Ina grinste zurück. „Aber auch nicht unmöglich. Wann hast du denn überhaupt den letzten Sex gehabt, mein Schatz?"
Ich hob den Blick und sah in die Gesichter von Timi, Zara, Tania und Benni, die schweigend und interessiert unser gesamtes Gespräch beobachteten. „Boah, im Herbst oder so."
„Dann wird's doch langsam mal wieder Zeit, damit da unten alles schön geschmeidig bleibt", sagte Ina lachend und tippte mir mit ihrem Zeigefinger im Schritt herum.

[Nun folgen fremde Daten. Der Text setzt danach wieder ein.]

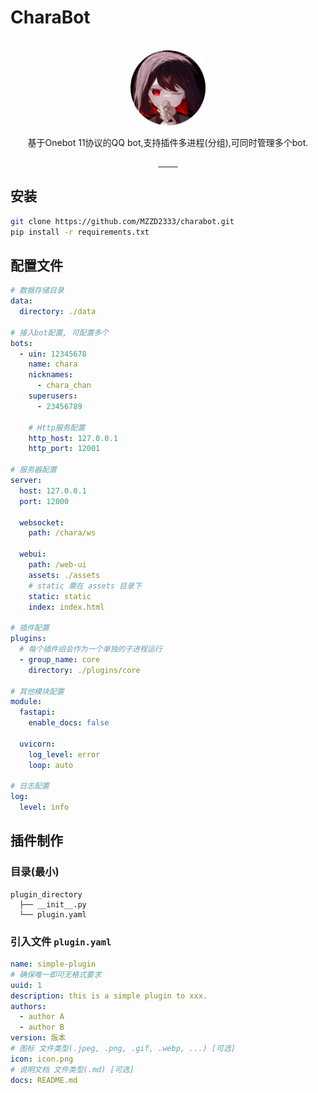 # CharaBot

<br/>
<div align="center">
  <a href="https://github.com/MZZD2333/charabot/blob/main/">
    <img src="assets/static/img/logo.webp" alt="" style="width: 120px; height: 120px">
  </a>
  <p align="center">基于Onebot 11协议的QQ bot,支持插件多进程(分组),可同时管理多个bot.</p>
  <a href="https://github.com/MZZD2333/charabot/blob/main/LICENSE">
    <img src="https://img.shields.io/github/license/MZZD2333/charabot?style=flat-square
    " alt="">
  </a>
  <a href="https://www.python.org">
      <img src="https://img.shields.io/badge/Python-3.12%20%7C%203.13-blue?style=flat-square" alt="">
  </a>
  <a href="https://github.com/MZZD2333/charabot/graphs/contributors">
    <img src="https://img.shields.io/github/contributors/MZZD2333/charabot?style=flat-square" alt="">
  </a>
  <a href="https://github.com/MZZD2333/charabot/network/members">
    <img src="https://img.shields.io/github/forks/MZZD2333/charabot?style=flat-square" alt="">
  </a>
  <a href="https://github.com/MZZD2333/charabot/stargazers">
    <img src="https://img.shields.io/github/stars/MZZD2333/charabot?style=flat-square" alt="">
  </a>
  <a href="https://github.com/MZZD2333/charabot/issues">
    <img src="https://img.shields.io/github/issues/MZZD2333/charabot?style=flat-square" alt="">
  </a>
  <a href="https://github.com/MZZD2333/charabot/commits">
    <img src="https://img.shields.io/github/commit-activity/m/MZZD2333/charabot?style=flat-square" alt="">
  </a>
  <a href="https://github.com/MZZD2333/charabot/releases">
    <img src="https://img.shields.io/github/v/release/MZZD2333/charabot?style=flat-square" alt="">
  </a>
  <a href="https://github.com/MZZD2333/charabot/releases">
    <img src="https://img.shields.io/github/downloads/MZZD2333/charabot/total?style=flat-square" alt="">
  </a>
</div>

## 安装
```bash
git clone https://github.com/MZZD2333/charabot.git
pip install -r requirements.txt
```

## 配置文件
```yaml
# 数据存储目录
data:
  directory: ./data

# 接入bot配置, 可配置多个
bots:
  - uin: 12345678
    name: chara
    nicknames:
      - chara_chan
    superusers:
      - 23456789
    
    # Http服务配置
    http_host: 127.0.0.1
    http_port: 12001

# 服务器配置
server:
  host: 127.0.0.1
  port: 12000
  
  websocket:
    path: /chara/ws

  webui:
    path: /web-ui
    assets: ./assets
    # static 需在 assets 目录下
    static: static
    index: index.html

# 插件配置
plugins:
  # 每个插件组会作为一个单独的子进程运行
  - group_name: core
    directory: ./plugins/core

# 其他模块配置
module:
  fastapi:
    enable_docs: false
  
  uvicorn:
    log_level: error
    loop: auto

# 日志配置
log:
  level: info
```

## 插件制作
### 目录(最小)
```
plugin_directory
  ├── __init__.py
  └── plugin.yaml
```

### 引入文件 `plugin.yaml`
```yaml
name: simple-plugin
# 确保唯一即可无格式要求
uuid: 1
description: this is a simple plugin to xxx.
authors:
  - author A
  - author B
version: 版本
# 图标 文件类型(.jpeg, .png, .gif, .webp, ...) [可选]
icon: icon.png 
# 说明文档 文件类型(.md) [可选]
docs: README.md
```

Ich schlug albern kichernd ihre Hand auf die Seite. „Ina!"
Benni grinste und stand auf. „Ich mixe jetzt nochmal die letzte Runde des Abends, beziehungsweise der Nacht. Wenn ich zurück komme, erzählst du uns mal, wie deine Zukünftige so sein sollte. Vielleicht kennt ja jemand jemanden, der jemanden kennt, der jemanden kennt... wie das halt so ist. Wäre doch ein Witz, wenn wir dich nicht noch unter die Haube kriegen."
„Genau, Benni", sagte Tania. „Geh du die Sache mal an, du heimlicher Krieger der Romantik!"

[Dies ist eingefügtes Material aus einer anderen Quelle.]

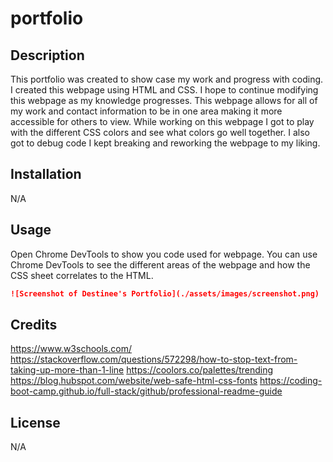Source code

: # portfolio

## Description
This portfolio was created to show case my work and progress with coding. I created this webpage using HTML and CSS. I hope to continue modifying this webpage as my knowledge progresses. This webpage allows for all of my work and contact information to be in one area making it more accessible for others to view. While working on this webpage I got to play with the different CSS colors and see what colors go well together. I also got to debug code I kept breaking and reworking the webpage to my liking. 


## Installation
N/A

## Usage
Open Chrome DevTools to show you code used for webpage. You can use Chrome DevTools to see the different areas of the webpage and how the CSS sheet correlates to the HTML.

```md
![Screenshot of Destinee's Portfolio](./assets/images/screenshot.png)
```

## Credits

https://www.w3schools.com/
https://stackoverflow.com/questions/572298/how-to-stop-text-from-taking-up-more-than-1-line
https://coolors.co/palettes/trending
https://blog.hubspot.com/website/web-safe-html-css-fonts
https://coding-boot-camp.github.io/full-stack/github/professional-readme-guide

## License

N/A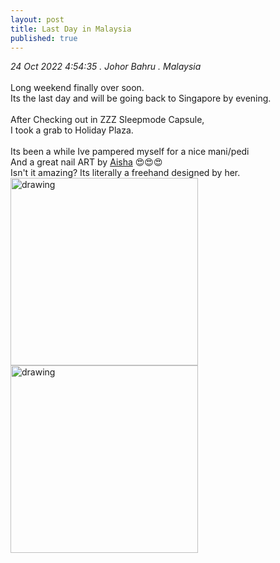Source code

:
 ```yaml
---
layout: post
title: Last Day in Malaysia
published: true
---
```

_24 Oct 2022 4:54:35 .  Johor Bahru . Malaysia_
<br>
<br>
Long weekend finally over soon.
<br>
Its the last day and will be going back to Singapore by evening.
<br>
<br>
After Checking out in ZZZ Sleepmode Capsule,
<br>
I took a grab to Holiday Plaza.
<br>
<br>
Its been a while Ive pampered myself for a nice mani/pedi
<br>
And a great nail ART by [Aisha](https://www.facebook.com/profile.php?id=100063505302557) 😍😍😍
<br>
Isn't it amazing? Its literally a freehand designed by her.
<br>
<img src="https://drive.google.com/uc?export=view&id=1u1X3ZWZjvNdqjqTo9GeCObXzH-uAvYAr" alt="drawing" width="300"/> <img src="https://drive.google.com/uc?export=view&id=1y6CGo3OjC5v7r_tIoUKmgBaSwQEBAICM" alt="drawing" width="300"/>
<br>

Benni warf Tania einen extremst tödlichen Blick zu, dann verschwand er im Flur, wo man ihn leise lachen hörte.
Ein paar Minuten später kam er dann mit einem frischen Tablett voller bis zum Rand gefüllter Gläser wieder.

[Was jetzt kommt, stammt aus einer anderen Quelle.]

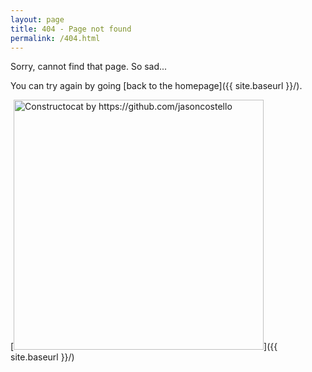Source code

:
 ```yaml
---
layout: page
title: 404 - Page not found
permalink: /404.html
---
```


Sorry, cannot find that page. So sad... 

You can try again by going [back to the homepage]({{ site.baseurl }}/).

[<img src="{{ site.baseurl }}/images/404.jpg" alt="Constructocat by https://github.com/jasoncostello" style="width: 400px;"/>]({{ site.baseurl }}/)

„Leg los", sagte er und drückte mir ein neues Glas in die Hand.
„So eine Frau gibt's eh nicht", antwortete ich und trank einen Schluck, obwohl mir mittlerweile schon so schwindelig war, dass ich es lieber lassen sollte. „Außerdem wäre das nur besoffenes Gelaber und würde vielleicht gar nicht meine nüchterne Meinung wiedergeben."
„Komm, laber nicht. Klar wird es nicht das hundertprozentige Abbild deiner Träume geben, Abstriche musst du machen. Aber immerhin was ähnliches wird es wohl geben."
„Gut, wenn du so darauf bestehst..."
„Boah, Sommer. Lass dir doch mal helfen, vielleicht kennt ja wirklich jemand eine", sagte Benni ungeduldig.
Ich stellte es mir in diesem Moment als ziemlich witzig vor, wenn er tatsächlich ein Blinddate oder sowas in der Art für mich organisieren würde, sollte eine Bekannte von ihm meinen Vorstellungen entsprechen. Eigentlich hätte ich nie gedacht, dass sich Benni so sehr für das Liebesleben seiner Mitmenschen interessiert, wo er doch im Bezug auf sich momentan ziemlich uninteressiert zu sein schien, was das anging.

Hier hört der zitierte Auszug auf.